I sent interns to do this and I think they did an amazing job. Bamboo became a very obvious choice in Beijing because of the amount of the material available there, its cheapness, accessibility and the qualities it has. It was a learning experience, because we had to test everything and build it. In the end, we managed to do it. I still cannot believe it, but it was finally standing in front of Kengo Kuma’s building for the festival. I think this is a good story not so much because it was built, but because we found ourselves in a situation where we had to do something, because we said “yes”. If I would have been less naïve, I would have said, “forget it, we have never tested this”.
Manual of Architectural Possibilities
MAP–Manual of Architectural Possibilities–initiated a lot of methodology that I have talked about today, which is based on research. I did MAP because I wanted to get all these crazy things we did in the studio out into the world. I did not want to do a webpage, it would just get lost–I wanted something that would be limiting for us, putting some constraints. The idea of MAP was to provoke discussion through the world of ideas, “what if’s” and the possibilities we were playing with. It was not about creating answers, solutions or any new movement but just to encourage a discourse and dialogue. I had a very specific idea of MAP–research before starting to design, collaboration with scientists and experts before starting to invent any type of space. We have very strict rules for doing MAP. There are three months of research, where nobody is allowed to draw. When questions come up, we get together and discuss what the relevant points are. We take those that are interesting to resolve, tackle and question through the language of architecture. We pick these questions out and start to develop projects. Some are ironic, some are critical, some are pragmatic. But the idea is to try to react to questions that arise from research. MAP is an A1 paper folded into a map. On one side it presents research and on the second side there are projects. I teach together with Peter Cook and I am very lucky that he writes the introduction for each issue.

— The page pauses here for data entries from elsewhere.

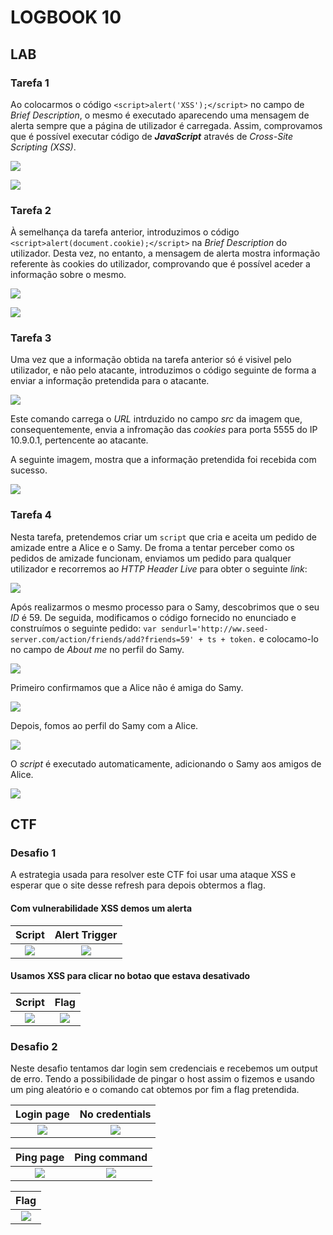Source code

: # LOGBOOK 10

## LAB

### Tarefa 1

Ao colocarmos o código `<script>alert('XSS');</script>` no campo de *Brief Description*, o mesmo é executado aparecendo uma mensagem de alerta sempre que a página de utilizador é carregada. Assim, comprovamos que é possível executar código de ***JavaScript*** através de *Cross-Site Scripting (XSS)*.

![](https://i.imgur.com/Azvaqmt.png)

![](https://i.imgur.com/0REb4MC.png)

### Tarefa 2

À semelhança da tarefa anterior, introduzimos o código `<script>alert(document.cookie);</script>` na *Brief Description* do utilizador. Desta vez, no entanto, a mensagem de alerta mostra informação referente às cookies do utilizador, comprovando que é possível aceder a informação sobre o mesmo.

![](https://i.imgur.com/qou2IYn.png)

![](https://i.imgur.com/qnRZCSE.png)

### Tarefa 3

Uma vez que a informação obtida na tarefa anterior só é visivel pelo utilizador, e não pelo atacante, introduzimos o código seguinte de forma a enviar a informação pretendida para o atacante.

![](https://i.imgur.com/A3bUThc.png)

Este comando carrega o *URL* intrduzido no campo *src* da imagem que, consequentemente, envia a infromação das *cookies* para porta 5555 do IP 10.9.0.1, pertencente ao atacante.

A seguinte imagem, mostra que a informação pretendida foi recebida com sucesso.

![](https://i.imgur.com/oBkHPK5.png)

### Tarefa 4

Nesta tarefa, pretendemos criar um `script` que cria e aceita um pedido de amizade entre a Alice e o Samy. De froma a tentar perceber como os pedidos de amizade funcionam, enviamos um pedido para qualquer utilizador e recorremos ao *HTTP Header Live* para obter o seguinte *link*:

![](https://i.imgur.com/Ig0B422.png)

Após realizarmos o mesmo processo para o Samy, descobrimos que o seu *ID* é 59. De seguida, modificamos o código fornecido no enunciado e construímos o seguinte pedido: 
`var sendurl='http://ww.seed-server.com/action/friends/add?friends=59' + ts + token.` e colocamo-lo no campo de *About me* no perfil do Samy.

![](https://i.imgur.com/rL5xvLp.png)

Primeiro confirmamos que a Alice não é amiga do Samy.

![](https://i.imgur.com/ntMNQXx.png)

Depois, fomos ao perfil do Samy com a Alice.

![](https://i.imgur.com/DQPCt1J.png)

O *script* é executado automaticamente, adicionando o Samy aos amigos de Alice.

![](https://i.imgur.com/nfoyR6p.png)

## CTF

### Desafio 1

A estrategia usada para resolver este CTF foi usar uma ataque XSS e esperar que o site desse refresh para depois obtermos a flag.

#### Com vulnerabilidade XSS demos um alerta ####
|Script| Alert Trigger |
|:---------:|:---------:|
|![](https://i.imgur.com/0VgxCbx.png) | ![](https://i.imgur.com/MTinkZ2.png)|

#### Usamos XSS para clicar no botao que estava desativado ####
|Script| Flag |
|:---------:|:---------:|
|![](https://i.imgur.com/neX2dZ0.png) | ![](https://i.imgur.com/K96kkCT.png)|

### Desafio 2

Neste desafio tentamos dar login sem credenciais e recebemos um output de erro. Tendo a possibilidade de pingar o host assim o fizemos e usando um ping aleatório e o comando cat obtemos por fim a flag pretendida.

|Login page| No credentials |
|:---------:|:---------:|
|![](https://i.imgur.com/pkHRgQi.png) | ![](https://i.imgur.com/PWAGLNd.png)|

|Ping page| Ping command |
|:---------:|:---------:|
|![](https://i.imgur.com/Q006LAT.png) | ![](https://i.imgur.com/6nOWwiH.png) | 

|Flag|
|:---------:|
|![](https://i.imgur.com/yOQwFxb.png)|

In MAP 001 “Antarctica” we showed the geography, the topography, the bedrock and sections of Antarctica. We learned about how icebergs break off, vocabulary for icebergs, different types of snowflakes and how they are formed. Climate conditions that surround the continent. The flora and the fauna, cycles all the way to extremophiles, living beings that should not be alive, because they subside in extremely low temperatures. The first construction and last constructions on this continent. We also went into the political situation of Antarctica, which is very special. Everybody claims it, but nobody owns it. And what about building? How do you build there? Can you build with snow? What has been used? We charted every single base station that exists. Then we did a series of projects which react to these realities and questions that we encountered. MAP 002 was named “Quarantine”. Some might think–what does quarantine have to do with architecture? When we started to research, we found out that it was incredibly linked to architecture. There are always spaces of containment. It is about containing and controlling the movement of viruses, of individuals or animals with viruses. So it has everything to do with spatial constraints. We had a series of projects that engage with that topic in a critical manner.

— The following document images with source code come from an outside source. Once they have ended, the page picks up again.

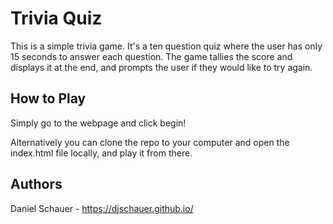 # Trivia Quiz

This is a simple trivia game. It's a ten question quiz where the user has only 15 seconds to answer each question. The game tallies the score and displays it at the end, and prompts the user if they would like to try again.

## How to Play

Simply go to the webpage and click begin!

Alternatively you can clone the repo to your computer and open the index.html file locally, and play it from there.

## Authors

Daniel Schauer - https://djschauer.github.io/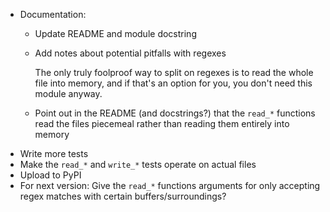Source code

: - Documentation:
    - Update README and module docstring
    - Add notes about potential pitfalls with regexes

        The only truly foolproof way to split on regexes is to read the whole
        file into memory, and if that's an option for you, you don't need this
        module anyway.

    - Point out in the README (and docstrings?) that the `read_*` functions
      read the files piecemeal rather than reading them entirely into memory
- Write more tests
- Make the `read_*` and `write_*` tests operate on actual files
- Upload to PyPI
- For next version: Give the `read_*` functions arguments for only accepting
  regex matches with certain buffers/surroundings?
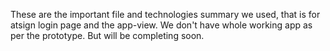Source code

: These are the important file and technologies summary we used, that is for atsign login page and the app-view. 
We don't have whole working app as per the prototype. But will be completing soon.
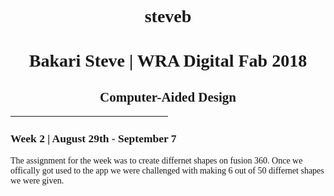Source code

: # steveb
<style>
h1 {font-family:verdana; font-size:200%;text-align:center;}
h2 {font-family:verdana; font-size:150%;text-align:center;}
h3 {font-family:verdana; font-size:125%;}
p {font-family:verdana;font-size:100%;}
li {font-family:verdana;font-size:100%}
a {font-family:verdana;font-size:}100%;}
</style>

<body>
<h1> Bakari Steve | WRA Digital Fab 2018</h1>
<h2>Computer-Aided Design</h1>
<p>
<hr style="width:50%">
</p>
<H3> Week 2 | August 29th - September 7</h3>
<p> 
The assignment for the week was to create differnet shapes on fusion 360. Once we offically got used to the app we were challenged with making 6 out of 50 differnet shapes we were given.
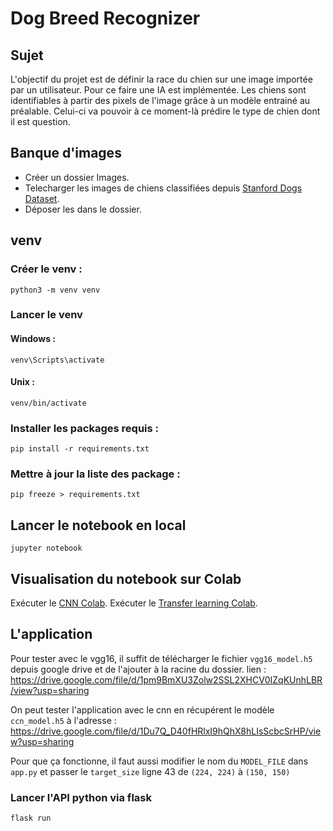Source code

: # Dog Breed Recognizer

## Sujet

L'objectif du projet est de définir la race du chien sur une image importée par un utilisateur. Pour ce faire une IA est implémentée. Les chiens sont identifiables à partir des pixels de l'image grâce à un modèle entrainé au préalable. Celui-ci va pouvoir à ce moment-là prédire le type de chien dont il est question.

## Banque d'images

-   Créer un dossier Images.
-   Telecharger les images de chiens classifiées depuis [Stanford Dogs Dataset](http://vision.stanford.edu/aditya86/ImageNetDogs/images.tar).
-   Déposer les dans le dossier.

## venv

### Créer le venv : <br/>

    python3 -m venv venv

### Lancer le venv

#### Windows :

    venv\Scripts\activate

#### Unix :

    venv/bin/activate

### Installer les packages requis : <br/>

    pip install -r requirements.txt

### Mettre à jour la liste des package : <br/>

    pip freeze > requirements.txt

## Lancer le notebook en local

    jupyter notebook

## Visualisation du notebook sur Colab

Exécuter le [CNN Colab](https://colab.research.google.com/drive/1pkAMho_nuQvx7bFl7jUDOF55PbJdGXsX?usp=sharing).
Exécuter le [Transfer learning Colab](https://colab.research.google.com/drive/15SX2p6iwSYDh1dvYXhaqrMNbl3OjeJc0?usp=sharing).

## L'application

Pour tester avec le vgg16, il suffit de télécharger le fichier `vgg16_model.h5` depuis google drive et de l'ajouter à la racine du dossier. lien :<br />
https://drive.google.com/file/d/1pm9BmXU3Zolw2SSL2XHCV0IZqKUnhLBR/view?usp=sharing

On peut tester l'application avec le cnn en récupérent le modèle `ccn_model.h5` à l'adresse :<br/>
https://drive.google.com/file/d/1Du7Q_D40fHRlxI9hQhX8hLIsScbcSrHP/view?usp=sharing

Pour que ça fonctionne, il faut aussi modifier le nom du `MODEL_FILE` dans `app.py` et passer le `target_size` ligne 43 de `(224, 224)` à `(150, 150)`

### Lancer l'API python via flask

    flask run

To conclude, the experience of learning or teaching is something that permeates everything that we do, or especially what I do. I think that when I am in the studio or when I teach, it is not only about me teaching, but also about being taught. The more questions you ask about your environment, the more you doubt everything around you, the more courageous and interesting dialogue you are going to have with your reality around you. Because there is nothing sadder than just accepting things as they are and not questioning them. Thank you very much.